Interesting problem. I thought it had to do with an NxN grid though.

 

[LW]

For the purposes of this post, a magic square is an arrangement of the numbers 1, 2, 3, 4, 5, 6, 7, 8, 9 each in a different cell of a 3 x 3 grid such that the numbers in every row, column, and diagonal of the grid add up to the same sum.

What about doing a slightly more complicated counting and remove the requirement that the diagonals add up to the same sum as rows and columns.

How many such squares there are? And how many possible different sums there are?

 

[Dr Adequate]

What about doing a slightly more complicated counting and remove the requirement that the diagonals add up to the same sum as rows and columns.

How many such squares there are? And how many possible different sums there are?

This is actually an easier question.

First of all, there are at least 56 of them. For take the square

4 8 3
9 1 5
2 6 7

which fits the criteria.

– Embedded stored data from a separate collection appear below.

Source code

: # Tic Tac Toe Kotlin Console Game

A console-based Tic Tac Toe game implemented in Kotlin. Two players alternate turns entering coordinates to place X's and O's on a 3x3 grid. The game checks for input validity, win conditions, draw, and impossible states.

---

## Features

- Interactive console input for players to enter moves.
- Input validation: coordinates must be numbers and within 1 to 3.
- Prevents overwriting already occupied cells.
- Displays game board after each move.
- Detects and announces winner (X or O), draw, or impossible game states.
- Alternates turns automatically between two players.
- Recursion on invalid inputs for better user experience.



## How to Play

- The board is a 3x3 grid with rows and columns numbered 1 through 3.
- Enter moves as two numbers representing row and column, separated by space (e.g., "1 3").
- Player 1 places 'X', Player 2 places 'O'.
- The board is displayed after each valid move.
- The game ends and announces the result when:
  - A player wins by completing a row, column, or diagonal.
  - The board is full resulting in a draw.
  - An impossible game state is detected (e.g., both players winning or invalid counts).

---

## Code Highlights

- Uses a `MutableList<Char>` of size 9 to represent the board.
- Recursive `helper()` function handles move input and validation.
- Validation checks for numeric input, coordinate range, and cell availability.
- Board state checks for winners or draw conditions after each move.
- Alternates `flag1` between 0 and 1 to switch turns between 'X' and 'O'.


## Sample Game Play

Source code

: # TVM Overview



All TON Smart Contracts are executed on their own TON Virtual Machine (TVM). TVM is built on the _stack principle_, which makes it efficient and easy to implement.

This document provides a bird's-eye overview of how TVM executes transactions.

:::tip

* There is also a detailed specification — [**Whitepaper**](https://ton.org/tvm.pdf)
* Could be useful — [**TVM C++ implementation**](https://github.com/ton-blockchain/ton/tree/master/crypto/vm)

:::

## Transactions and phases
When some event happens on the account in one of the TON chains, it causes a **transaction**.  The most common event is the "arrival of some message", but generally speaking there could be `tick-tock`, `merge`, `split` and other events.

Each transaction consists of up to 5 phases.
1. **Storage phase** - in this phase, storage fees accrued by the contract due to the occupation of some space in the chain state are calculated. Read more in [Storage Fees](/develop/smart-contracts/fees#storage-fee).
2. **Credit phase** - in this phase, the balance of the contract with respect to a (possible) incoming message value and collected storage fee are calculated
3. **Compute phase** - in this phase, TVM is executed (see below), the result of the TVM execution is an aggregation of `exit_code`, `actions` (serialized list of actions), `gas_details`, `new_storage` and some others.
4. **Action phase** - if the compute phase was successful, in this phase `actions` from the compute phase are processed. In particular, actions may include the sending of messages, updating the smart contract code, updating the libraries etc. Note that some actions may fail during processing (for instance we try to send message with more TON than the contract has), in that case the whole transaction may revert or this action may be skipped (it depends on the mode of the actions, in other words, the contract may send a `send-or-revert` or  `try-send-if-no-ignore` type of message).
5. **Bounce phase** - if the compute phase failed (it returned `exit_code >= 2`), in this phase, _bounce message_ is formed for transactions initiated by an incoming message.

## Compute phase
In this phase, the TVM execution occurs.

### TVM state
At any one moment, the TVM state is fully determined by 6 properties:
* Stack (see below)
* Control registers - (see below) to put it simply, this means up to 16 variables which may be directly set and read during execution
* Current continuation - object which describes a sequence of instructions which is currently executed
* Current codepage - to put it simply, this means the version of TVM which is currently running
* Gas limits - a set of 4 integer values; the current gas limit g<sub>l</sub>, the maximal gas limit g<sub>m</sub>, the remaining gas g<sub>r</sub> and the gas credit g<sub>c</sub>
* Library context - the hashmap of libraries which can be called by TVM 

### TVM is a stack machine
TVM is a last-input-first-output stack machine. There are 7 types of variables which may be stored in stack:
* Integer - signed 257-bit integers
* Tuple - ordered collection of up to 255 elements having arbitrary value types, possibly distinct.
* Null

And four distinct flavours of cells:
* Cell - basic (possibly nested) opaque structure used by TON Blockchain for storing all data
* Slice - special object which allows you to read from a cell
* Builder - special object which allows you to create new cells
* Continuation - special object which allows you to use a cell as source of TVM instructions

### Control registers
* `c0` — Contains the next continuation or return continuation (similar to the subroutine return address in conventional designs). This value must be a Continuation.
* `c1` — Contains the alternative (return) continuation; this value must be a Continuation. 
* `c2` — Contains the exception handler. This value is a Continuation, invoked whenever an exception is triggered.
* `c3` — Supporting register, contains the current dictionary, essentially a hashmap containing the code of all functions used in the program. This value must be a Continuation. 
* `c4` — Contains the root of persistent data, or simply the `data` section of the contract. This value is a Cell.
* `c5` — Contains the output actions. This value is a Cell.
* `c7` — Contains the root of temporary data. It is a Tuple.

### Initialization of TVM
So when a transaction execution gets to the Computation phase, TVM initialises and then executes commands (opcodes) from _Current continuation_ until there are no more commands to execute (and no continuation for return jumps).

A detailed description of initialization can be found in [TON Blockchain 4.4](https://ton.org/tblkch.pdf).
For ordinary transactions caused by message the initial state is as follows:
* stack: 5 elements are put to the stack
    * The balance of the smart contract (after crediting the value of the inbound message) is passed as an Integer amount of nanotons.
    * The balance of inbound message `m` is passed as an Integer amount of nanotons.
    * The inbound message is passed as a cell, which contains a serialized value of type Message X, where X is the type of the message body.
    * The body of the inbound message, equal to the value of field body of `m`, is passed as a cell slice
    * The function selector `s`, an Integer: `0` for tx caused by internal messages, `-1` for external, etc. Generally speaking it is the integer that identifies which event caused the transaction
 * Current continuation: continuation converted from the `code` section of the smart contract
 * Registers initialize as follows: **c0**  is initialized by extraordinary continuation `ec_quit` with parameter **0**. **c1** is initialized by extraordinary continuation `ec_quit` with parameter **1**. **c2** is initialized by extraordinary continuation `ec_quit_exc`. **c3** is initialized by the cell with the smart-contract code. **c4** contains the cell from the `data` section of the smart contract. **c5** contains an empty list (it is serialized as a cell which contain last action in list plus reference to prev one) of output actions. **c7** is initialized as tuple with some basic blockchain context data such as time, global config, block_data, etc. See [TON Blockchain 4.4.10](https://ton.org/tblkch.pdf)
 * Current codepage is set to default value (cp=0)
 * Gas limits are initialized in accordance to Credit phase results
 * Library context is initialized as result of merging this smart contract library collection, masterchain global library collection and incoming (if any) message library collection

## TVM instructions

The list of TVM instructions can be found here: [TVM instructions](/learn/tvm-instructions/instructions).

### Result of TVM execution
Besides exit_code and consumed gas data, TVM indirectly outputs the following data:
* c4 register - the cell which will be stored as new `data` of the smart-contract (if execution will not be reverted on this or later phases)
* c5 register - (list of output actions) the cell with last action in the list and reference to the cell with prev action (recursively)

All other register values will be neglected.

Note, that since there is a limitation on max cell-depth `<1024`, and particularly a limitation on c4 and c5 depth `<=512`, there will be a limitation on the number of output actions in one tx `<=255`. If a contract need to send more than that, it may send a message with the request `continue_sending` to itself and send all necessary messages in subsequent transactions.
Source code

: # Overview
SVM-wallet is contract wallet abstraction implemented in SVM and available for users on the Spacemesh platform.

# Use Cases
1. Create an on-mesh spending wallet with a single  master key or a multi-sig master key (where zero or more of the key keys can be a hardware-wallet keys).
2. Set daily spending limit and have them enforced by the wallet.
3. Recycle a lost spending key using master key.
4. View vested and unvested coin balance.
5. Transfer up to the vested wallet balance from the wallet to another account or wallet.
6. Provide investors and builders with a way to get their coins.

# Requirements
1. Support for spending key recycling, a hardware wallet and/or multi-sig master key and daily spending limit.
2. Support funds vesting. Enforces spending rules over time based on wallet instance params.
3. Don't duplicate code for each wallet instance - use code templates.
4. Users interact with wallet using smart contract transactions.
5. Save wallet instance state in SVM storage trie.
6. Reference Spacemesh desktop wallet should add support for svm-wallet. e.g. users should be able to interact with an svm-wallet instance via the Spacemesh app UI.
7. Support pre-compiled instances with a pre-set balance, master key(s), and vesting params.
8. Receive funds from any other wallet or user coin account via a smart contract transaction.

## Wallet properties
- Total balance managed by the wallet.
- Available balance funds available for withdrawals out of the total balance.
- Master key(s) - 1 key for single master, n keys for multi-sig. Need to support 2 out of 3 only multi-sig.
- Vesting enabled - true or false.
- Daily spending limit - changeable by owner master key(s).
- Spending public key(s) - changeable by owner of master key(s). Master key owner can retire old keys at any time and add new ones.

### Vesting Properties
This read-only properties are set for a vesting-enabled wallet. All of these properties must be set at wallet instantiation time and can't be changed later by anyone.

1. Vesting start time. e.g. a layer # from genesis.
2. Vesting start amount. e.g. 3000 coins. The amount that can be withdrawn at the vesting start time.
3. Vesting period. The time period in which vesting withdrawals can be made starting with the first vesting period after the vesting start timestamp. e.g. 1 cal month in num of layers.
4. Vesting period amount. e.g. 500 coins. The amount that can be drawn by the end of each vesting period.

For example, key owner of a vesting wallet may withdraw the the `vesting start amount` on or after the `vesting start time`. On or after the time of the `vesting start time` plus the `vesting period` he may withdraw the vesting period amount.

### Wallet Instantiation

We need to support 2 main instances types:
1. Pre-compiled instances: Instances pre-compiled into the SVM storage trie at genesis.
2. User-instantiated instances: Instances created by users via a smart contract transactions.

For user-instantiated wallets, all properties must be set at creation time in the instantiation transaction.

This has eight different versions by rotation and reflection around the number 1, and we then have nine variations on each (imagine shifting the number 1 to any position on the grid, and shifting the rest of the numbers with it, with wraparound, e.g:

7 2 6
3 4 8
5 9 1

I shall show that there are at most 56 such squares.

Note that as 1 + 2 + 3 + 4 + 5 + 6 + 7 + 8 + 9 = 45, each column, and each row, still has to add up to fifteen.

Now, the number 1 has to go somewhere. There are 9 alternatives.

The only pairs of numbers available adding up to 14 are 9 + 5 and 8 + 6, so one of these pairs must go in the same row as the 1, and one must go in the same column. That's another two alternatives.

Then you have two choices of which way round the 8 and the 6 go, and a further two choices as to which way round the 9 and the 5 go.

That makes 56 alternatives so far.

There are then no more choices to make. For the number 7 can't go in the same line as either the 8 or the 9. It then follows that it must share a line with the 5 and with the 6. This allows these two lines to be filled in --- the third number is forced to be 3 and 2 respectively. This leaves one space to put the 4 into --- it must share a line with the 8 and the 9.

We know of course that there is such a square (see top of proof).

So there are exactly 56 alternatives.

 

[LW]

This is actually an easier question.

Your analysis is otherwise spot on, but you might want to reconsider how you put the figures together.

9*2*2*2 = 72

My reference to the other possible sums came from a typo that added '0' to the set of numbers. When you can choose 9 numbers out of 10, you obviously get more possible combinations.

 

[Dr Adequate]

Okay, I suddenly lost the ability to multiply... how did that happen?